23.7.19

The Universal Herbal: Bignonia Catalpa; Common Catalpa Tree.

The Universal Herbal;
or botanical, medical and agricultural dictonary.
Containing an account of All the known Plants in the World, arranged according to the Linnean system. Specifying the uses to which they are or may be applied, whether as food, as medicine, or in the arts and manufactures.
With the best methods of propagation, and the most recent agricultural improvements.
collected from indisputable Authorities.
Adapted to the use of the farmer - the gardener - the husbandman - the botanist - the florist - and country housekeepers in general.
By Thomas Green.
Vol. I
Liverpool.
Printed at the Caxton Press by Henri Fisher.

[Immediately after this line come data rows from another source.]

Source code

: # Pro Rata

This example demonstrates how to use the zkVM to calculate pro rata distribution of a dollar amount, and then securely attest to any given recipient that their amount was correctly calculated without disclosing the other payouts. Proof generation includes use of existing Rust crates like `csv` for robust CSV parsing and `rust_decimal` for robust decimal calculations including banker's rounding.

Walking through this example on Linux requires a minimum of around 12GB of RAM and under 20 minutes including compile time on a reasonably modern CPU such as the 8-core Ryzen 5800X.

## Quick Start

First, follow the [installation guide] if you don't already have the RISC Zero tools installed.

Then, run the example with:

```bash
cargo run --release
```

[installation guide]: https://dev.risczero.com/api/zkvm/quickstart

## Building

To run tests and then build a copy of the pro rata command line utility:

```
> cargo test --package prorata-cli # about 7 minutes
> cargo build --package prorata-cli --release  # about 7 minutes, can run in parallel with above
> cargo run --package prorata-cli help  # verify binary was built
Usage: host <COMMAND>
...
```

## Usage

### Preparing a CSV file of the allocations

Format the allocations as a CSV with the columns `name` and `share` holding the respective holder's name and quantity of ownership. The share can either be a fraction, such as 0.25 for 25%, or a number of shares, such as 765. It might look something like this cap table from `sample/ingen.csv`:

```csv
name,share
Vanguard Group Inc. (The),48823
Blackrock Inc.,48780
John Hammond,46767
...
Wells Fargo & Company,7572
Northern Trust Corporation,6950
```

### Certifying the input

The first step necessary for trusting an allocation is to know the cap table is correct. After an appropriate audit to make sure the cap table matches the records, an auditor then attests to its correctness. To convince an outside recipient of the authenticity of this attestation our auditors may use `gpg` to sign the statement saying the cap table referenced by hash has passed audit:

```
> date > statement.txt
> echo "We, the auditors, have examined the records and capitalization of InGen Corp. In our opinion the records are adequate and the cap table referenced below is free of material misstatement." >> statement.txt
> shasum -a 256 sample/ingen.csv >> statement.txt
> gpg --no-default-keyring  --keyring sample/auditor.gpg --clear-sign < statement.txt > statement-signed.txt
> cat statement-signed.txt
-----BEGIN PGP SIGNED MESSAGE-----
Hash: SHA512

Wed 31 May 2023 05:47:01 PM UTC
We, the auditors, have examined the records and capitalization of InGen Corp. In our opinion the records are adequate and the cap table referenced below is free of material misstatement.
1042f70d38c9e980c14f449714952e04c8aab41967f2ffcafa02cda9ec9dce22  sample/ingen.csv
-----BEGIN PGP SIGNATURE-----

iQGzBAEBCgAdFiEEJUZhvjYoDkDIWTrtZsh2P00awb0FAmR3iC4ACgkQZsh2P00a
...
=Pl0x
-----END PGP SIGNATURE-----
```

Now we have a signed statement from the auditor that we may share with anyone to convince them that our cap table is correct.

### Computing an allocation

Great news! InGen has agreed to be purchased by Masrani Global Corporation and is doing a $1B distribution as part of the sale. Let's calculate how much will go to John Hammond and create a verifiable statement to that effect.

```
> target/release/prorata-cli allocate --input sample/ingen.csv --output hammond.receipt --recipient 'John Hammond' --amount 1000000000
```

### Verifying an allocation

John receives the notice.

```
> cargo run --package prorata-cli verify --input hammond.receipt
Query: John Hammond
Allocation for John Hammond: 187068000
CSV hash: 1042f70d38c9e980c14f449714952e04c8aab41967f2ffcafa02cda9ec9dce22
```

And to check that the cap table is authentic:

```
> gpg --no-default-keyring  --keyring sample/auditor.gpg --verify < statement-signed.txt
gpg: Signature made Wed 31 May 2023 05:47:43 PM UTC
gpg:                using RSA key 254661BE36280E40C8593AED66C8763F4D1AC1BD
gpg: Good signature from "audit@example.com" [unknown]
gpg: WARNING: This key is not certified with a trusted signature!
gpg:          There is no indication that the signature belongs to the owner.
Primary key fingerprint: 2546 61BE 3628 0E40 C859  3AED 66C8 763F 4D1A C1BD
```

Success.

Printer in Ordinary to His Majesty.
1824
Leaves simple, cordate; stem erect; seeds winged with membranes. — The branches dye wool a kind of cinnamon colour. Thunberg mentions, that the Japanese lay the leaves on parts of the body affected with pains, supposing them to be beneficial to the nerves; and that a decoction of the pods is esteemed useful in the asthma. The seeds of this tree are usually imported from South Carolina. The seedling plants should be placed abroad in the beginning of June, in a sheltered situation, till autumn, when they should be placed under a common frame, to screen them from frost in winter; but in mild weather they must be fully exposed to the open air. The following spring these may be taken out of the pots, and planted in a nursery bed in a warm situation, where they may remain two years to get strength, and be afterwards planted where they are designed to remain. These plants, when young, are frequently injured by frost, for they shoot pretty late in autumn, so that the early frosts often kill the extremity of their branches; but as the plants advance in strength, they become more hardy, and are seldom injured but in very severe winters. It is late in the spring before these trees come out, which has often caused persons to believe they were dead, and some have been so imprudent as to cut them down on that supposition, before the tree was well known. It may also be propagated by cuttings, which should be planted in pots in the spring, before the trees begin to push out their shoots, and plunged into a moderate hot-bed, observing to shade them from the sun in the middle of the day, and refresh them occasionally with water, which must not be given them in too great plenty. In about six weeks these will have taken root, and made shoots above, so should have plenty of air admitted to them constantly, and hardened by degrees to bear the open air, into which they should be removed, and treated in the same manner as the seedling plants, and the spring following planted out into a nursery-bed, as is before directed. The catalpa delights in a moist soil, where it will make great progress, and in a few years produce flowers.